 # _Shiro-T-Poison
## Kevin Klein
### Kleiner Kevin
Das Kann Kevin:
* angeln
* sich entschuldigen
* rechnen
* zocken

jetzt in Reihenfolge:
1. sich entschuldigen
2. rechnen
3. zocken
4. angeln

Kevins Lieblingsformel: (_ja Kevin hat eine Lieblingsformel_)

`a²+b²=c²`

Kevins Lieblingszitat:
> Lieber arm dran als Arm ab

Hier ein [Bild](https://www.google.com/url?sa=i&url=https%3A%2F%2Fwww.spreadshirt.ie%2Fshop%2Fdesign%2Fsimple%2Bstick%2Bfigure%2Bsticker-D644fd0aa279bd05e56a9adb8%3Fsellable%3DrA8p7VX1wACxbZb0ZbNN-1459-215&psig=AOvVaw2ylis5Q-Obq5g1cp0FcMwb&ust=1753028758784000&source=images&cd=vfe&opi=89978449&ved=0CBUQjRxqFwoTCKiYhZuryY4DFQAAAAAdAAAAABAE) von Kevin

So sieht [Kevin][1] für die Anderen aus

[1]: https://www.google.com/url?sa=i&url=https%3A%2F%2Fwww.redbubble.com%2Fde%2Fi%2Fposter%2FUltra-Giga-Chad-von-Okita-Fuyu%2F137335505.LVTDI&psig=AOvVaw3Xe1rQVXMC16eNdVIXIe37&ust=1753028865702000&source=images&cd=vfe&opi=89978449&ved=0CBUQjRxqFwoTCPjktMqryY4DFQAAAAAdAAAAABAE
^^^^^^^^^^^^^^^^
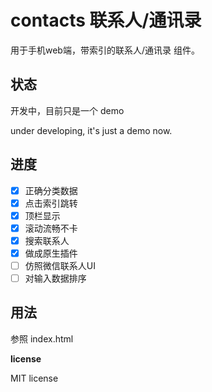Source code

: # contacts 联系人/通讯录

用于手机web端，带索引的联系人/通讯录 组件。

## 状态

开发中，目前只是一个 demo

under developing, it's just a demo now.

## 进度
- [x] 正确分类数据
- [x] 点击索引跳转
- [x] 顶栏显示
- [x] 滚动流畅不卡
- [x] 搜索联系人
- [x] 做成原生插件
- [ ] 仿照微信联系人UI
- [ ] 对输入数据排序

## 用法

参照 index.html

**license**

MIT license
^^^^^^^^^^^^^^^^
TASK DETAILS: Go back to the listing above. Copy word for word the lines from the one with "under developing, it's just a demo now." through the one with "MIT license", and nothing more.

REPLY:
under developing, it's just a demo now.

## 进度
- [x] 正确分类数据
- [x] 点击索引跳转
- [x] 顶栏显示
- [x] 滚动流畅不卡
- [x] 搜索联系人
- [x] 做成原生插件
- [ ] 仿照微信联系人UI
- [ ] 对输入数据排序

## 用法

参照 index.html

**license**

MIT license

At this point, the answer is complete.